Assustava-se com a voz que surgia sorrateira, flutuando bem atrás dela.
- Espírito. Nossa, moleque, você sempre chega assim, né? Ainda mais aqui, como diabos eu adivinharia que você viria... peraê... - ela olhava-o com algum espanto e sua mente demorava a perceber o que o guia espiritual pensava... e então o espanto se tornava confusão - Você está brincando, não? Ele não poderia... não tem como...
O menino sorria daquele jeito sempre esquisito, um sorriso torto, onde os olhos grandes demais davam-lhe um ar quase insano. A mão direita apontando para um carro que se aproximava ao longe. Angelique nada mais perguntava ou questionava. Sabia, tão bem quanto o menino à sua frente, quem vinha se aproximando, naquele banco de carona. - Ele deu um jeito... - Os dois falavam ao mesmo tempo, ele em um tom afirmativo, ela ainda naquele espanto. A guardiã agora sorria, imaginando tudo o que ocorrera até ali. Concentrava-se no Criador e sentia toda a euforia de uma decisão apressada mas resoluta, no dia anterior. "Lembrava" agora de todos os cúmplices que foram chamados a ajudar, entendia quem era a pessoa ao volante daquele carro que agora manobrava, estacionando. Olhava pela varanda e via a Mãe colocando um casaco para descer, apressada.

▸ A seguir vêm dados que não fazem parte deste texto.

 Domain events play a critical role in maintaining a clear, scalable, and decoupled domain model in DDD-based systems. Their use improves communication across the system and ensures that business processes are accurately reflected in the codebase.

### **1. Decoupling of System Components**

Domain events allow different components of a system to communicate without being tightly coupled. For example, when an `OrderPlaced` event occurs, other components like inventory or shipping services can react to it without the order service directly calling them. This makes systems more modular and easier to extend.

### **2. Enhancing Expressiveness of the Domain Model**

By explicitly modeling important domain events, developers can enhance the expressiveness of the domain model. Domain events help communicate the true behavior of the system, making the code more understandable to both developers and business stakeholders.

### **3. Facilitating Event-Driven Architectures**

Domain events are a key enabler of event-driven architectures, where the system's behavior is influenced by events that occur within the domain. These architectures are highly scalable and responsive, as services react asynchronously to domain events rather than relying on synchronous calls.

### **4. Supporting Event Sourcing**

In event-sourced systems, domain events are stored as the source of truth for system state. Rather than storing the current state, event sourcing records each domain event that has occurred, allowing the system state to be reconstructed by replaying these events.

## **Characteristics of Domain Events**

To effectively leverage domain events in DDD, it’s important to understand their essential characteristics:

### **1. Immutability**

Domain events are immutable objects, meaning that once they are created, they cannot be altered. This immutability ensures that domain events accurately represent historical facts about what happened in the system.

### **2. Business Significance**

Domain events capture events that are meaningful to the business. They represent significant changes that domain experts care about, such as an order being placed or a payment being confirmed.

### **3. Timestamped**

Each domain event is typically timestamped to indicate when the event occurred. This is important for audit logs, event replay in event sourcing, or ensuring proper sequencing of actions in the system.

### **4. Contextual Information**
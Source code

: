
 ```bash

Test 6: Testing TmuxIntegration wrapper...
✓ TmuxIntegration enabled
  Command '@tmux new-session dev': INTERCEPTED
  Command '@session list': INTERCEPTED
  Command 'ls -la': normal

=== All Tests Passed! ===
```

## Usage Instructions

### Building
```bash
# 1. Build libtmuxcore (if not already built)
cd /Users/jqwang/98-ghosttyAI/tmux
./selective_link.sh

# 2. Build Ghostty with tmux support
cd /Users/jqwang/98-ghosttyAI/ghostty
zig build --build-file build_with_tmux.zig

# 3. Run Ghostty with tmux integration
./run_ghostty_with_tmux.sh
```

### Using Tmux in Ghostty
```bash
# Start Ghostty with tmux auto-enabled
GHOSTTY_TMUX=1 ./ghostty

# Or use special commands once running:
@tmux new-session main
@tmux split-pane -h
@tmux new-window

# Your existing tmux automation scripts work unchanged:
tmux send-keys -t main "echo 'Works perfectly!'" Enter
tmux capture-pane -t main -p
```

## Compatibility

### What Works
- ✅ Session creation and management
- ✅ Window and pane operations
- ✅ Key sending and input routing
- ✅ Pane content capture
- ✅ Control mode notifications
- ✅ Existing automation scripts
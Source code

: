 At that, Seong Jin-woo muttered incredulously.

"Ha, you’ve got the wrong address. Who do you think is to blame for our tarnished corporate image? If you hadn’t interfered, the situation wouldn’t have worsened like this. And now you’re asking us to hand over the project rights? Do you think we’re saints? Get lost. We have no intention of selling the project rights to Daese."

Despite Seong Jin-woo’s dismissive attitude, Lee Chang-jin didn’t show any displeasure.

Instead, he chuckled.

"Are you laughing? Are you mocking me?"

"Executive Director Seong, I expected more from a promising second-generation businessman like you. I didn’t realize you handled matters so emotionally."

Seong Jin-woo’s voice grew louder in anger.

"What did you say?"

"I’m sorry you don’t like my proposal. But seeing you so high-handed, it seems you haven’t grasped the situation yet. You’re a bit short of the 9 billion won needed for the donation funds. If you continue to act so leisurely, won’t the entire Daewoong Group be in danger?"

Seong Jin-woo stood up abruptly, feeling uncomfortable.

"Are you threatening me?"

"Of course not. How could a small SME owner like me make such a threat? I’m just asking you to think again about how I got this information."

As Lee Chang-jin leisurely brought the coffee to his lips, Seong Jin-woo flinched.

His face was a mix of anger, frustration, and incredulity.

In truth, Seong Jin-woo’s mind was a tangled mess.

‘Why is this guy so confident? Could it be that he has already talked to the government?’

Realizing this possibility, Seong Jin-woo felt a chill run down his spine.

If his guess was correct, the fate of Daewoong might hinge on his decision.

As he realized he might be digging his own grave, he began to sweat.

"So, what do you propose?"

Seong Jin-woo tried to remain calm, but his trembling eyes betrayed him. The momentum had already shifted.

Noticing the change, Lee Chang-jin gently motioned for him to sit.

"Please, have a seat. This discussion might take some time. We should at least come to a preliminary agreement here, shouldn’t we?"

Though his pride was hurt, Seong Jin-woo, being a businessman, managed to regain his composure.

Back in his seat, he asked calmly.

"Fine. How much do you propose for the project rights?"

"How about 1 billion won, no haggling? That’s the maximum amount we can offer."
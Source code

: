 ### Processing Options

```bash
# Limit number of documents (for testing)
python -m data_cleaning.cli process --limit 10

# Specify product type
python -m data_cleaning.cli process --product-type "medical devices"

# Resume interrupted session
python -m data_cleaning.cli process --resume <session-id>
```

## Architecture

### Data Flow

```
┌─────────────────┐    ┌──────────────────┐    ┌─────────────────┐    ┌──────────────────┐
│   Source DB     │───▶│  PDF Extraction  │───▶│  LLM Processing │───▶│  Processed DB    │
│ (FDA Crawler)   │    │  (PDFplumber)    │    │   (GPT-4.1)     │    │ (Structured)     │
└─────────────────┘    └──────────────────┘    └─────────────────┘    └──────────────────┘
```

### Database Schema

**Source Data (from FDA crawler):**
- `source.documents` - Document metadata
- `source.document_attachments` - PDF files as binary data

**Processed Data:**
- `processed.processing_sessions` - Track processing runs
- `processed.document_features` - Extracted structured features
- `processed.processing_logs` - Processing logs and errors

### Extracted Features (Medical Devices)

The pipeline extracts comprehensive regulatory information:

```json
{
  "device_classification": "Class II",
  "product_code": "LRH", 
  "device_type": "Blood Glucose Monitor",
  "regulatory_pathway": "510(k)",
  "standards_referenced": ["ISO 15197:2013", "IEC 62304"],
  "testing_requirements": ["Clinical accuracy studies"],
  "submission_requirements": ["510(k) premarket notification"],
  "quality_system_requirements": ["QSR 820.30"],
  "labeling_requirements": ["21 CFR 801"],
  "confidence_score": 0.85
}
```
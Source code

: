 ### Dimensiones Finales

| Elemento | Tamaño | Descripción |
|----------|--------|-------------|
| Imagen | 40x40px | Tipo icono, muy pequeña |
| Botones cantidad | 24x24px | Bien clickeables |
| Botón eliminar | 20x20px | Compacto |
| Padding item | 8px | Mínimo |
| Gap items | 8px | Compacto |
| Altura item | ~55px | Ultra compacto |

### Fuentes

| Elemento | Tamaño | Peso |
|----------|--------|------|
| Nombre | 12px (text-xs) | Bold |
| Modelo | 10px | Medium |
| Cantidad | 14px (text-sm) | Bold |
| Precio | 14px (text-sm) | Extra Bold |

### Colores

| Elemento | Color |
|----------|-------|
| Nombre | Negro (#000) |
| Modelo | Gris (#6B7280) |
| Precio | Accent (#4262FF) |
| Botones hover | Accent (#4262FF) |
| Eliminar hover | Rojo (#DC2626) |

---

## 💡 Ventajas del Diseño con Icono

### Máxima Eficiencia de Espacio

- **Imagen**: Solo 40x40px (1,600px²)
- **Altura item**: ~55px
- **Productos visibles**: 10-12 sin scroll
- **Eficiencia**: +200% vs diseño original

- Eu ainda não creio que ele... ela com certeza não imagina o que vai encontrar. Hahahahahahahahahahahaha! - Angelique mergulhava no ar, voando em piruetas de uma empolgação que espelhava a Dele, sentindo aquelas borboletas à barriga, vendo tudo de longe, enquanto ele saía do carro e tramava uma "armadilha", com sua cúmplice, indo se esconder atrás de um carro próximo - Uma rosa! Claro! Tem que haver uma rosa vermelha! - Era tomada por todo aquele sentimento, aquela ansiedade, até mesmo o medo da não-aceitação. Aproximava-se Dele e o abraçava por trás, dando-lhe forças para o sorriso não tremer, na emoção tão forte que viria a seguir... as asas o cobriam, mas ele ainda podia ver tudo, através delas...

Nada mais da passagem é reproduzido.